Université de Strasbourg

Fellows seminar - Elucidating how traits are heritable through functional and population genomics

October 15, 2020
From 12:30 until 14:00
Salle Amériques, MISHA

By Joseph Schacherer, 2017 Fellow

Elucidating the causes of the awesome phenotypic diversity observed in natural populations is a major challenge in biology. More than a century after the rediscovery of Mendel’s law, the genetic architecture of traits still resists generalisation.

This is increasingly evident as shown by recent genome-wide association studies, where identified causal loci explained relatively little of the heritability of most complex traits, leading to the concept of “missing heritability”. It also clearly indicates that a better understanding of the genetic architecture of traits requires a deeper knowledge of the variability of the phenotypic effect of genetic variants across an entire population.

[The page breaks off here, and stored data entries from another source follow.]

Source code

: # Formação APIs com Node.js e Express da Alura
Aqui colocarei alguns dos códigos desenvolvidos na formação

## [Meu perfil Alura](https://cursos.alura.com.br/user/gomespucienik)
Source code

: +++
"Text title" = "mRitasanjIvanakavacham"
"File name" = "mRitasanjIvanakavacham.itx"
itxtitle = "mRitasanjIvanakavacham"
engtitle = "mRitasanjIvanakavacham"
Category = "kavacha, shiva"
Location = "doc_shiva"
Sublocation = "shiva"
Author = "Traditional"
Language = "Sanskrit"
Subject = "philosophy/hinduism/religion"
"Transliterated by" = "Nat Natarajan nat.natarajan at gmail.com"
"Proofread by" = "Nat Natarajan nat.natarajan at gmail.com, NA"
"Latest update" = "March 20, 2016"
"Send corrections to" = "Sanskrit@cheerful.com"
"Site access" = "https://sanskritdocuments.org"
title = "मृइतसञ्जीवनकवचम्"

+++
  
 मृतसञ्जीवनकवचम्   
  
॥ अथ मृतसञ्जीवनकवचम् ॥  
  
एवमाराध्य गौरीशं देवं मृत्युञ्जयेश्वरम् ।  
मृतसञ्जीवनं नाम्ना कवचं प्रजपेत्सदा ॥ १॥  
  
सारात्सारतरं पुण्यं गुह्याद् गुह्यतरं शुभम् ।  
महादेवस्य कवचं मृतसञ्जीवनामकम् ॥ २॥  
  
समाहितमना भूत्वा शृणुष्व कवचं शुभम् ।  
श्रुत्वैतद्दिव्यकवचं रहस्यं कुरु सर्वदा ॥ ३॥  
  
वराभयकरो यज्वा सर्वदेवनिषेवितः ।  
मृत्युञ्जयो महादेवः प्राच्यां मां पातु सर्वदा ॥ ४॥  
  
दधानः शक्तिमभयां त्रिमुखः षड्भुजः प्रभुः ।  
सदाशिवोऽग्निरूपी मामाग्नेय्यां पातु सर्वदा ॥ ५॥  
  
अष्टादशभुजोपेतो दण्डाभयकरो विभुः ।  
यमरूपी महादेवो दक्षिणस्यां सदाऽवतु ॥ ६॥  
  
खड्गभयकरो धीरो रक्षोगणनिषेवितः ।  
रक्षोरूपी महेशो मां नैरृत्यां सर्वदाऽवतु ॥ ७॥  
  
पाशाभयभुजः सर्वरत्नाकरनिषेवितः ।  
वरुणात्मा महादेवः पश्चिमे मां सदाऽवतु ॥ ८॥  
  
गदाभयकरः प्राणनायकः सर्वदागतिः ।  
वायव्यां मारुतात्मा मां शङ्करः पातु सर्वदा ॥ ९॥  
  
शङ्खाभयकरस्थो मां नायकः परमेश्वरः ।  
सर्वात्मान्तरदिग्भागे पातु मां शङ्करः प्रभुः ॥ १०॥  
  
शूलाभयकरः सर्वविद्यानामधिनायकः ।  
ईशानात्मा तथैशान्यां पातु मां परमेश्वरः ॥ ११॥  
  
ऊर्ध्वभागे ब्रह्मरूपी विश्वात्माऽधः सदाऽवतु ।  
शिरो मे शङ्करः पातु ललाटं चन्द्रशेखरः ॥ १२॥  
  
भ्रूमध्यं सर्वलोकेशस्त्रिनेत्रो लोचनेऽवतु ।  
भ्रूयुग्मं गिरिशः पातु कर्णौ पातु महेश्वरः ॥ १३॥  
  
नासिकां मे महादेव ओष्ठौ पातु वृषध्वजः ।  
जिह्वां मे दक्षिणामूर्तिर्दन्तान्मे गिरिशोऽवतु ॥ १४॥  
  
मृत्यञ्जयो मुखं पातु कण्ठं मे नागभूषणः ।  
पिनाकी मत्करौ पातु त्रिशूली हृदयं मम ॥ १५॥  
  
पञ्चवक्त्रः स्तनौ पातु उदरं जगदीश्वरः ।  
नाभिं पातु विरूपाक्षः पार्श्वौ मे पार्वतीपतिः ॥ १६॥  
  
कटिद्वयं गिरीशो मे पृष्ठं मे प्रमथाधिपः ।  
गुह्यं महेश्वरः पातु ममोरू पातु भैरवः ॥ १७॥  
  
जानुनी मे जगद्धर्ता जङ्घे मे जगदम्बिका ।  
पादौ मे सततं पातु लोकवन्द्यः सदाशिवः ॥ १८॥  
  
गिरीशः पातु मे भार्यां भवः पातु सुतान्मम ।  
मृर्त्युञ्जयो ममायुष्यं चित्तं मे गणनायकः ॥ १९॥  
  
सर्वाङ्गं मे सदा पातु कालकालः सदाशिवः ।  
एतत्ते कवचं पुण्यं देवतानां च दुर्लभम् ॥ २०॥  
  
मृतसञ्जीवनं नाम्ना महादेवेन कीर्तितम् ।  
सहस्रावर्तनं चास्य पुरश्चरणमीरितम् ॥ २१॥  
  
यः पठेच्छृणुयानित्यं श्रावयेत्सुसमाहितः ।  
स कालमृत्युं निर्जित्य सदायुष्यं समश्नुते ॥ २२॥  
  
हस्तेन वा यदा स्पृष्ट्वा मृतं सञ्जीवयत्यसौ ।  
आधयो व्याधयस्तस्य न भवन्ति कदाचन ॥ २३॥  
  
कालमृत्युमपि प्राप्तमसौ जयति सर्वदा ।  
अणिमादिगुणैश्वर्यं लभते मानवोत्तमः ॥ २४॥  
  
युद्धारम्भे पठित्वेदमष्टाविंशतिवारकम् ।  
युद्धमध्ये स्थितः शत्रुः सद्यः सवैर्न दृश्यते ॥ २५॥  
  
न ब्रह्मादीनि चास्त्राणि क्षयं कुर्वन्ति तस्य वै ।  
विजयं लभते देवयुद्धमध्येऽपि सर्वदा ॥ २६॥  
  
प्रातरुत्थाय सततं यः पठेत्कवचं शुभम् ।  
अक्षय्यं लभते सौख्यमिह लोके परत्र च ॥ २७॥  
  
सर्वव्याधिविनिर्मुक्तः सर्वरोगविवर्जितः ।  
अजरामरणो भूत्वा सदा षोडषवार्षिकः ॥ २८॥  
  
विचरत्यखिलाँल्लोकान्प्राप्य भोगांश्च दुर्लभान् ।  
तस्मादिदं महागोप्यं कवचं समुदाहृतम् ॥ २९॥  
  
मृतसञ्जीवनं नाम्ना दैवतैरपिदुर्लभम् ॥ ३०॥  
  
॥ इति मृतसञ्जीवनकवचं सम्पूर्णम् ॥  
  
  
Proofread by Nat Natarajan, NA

In this context, we married classical and high-throughput genetic methods with new approaches based on population genomics in order to connect the phenotypic and allelic landscape. To do so, we benefited from the powerful budding yeast model system. With our completion of the whole genome resequencing of over 1011 natural isolates (see the 1002 Yeast Genomes Project, plus the accompanying phenotyping efforts, we obtained one of the best understandings of the natural genetic and phenotypic diversity of any eukaryote model system to date.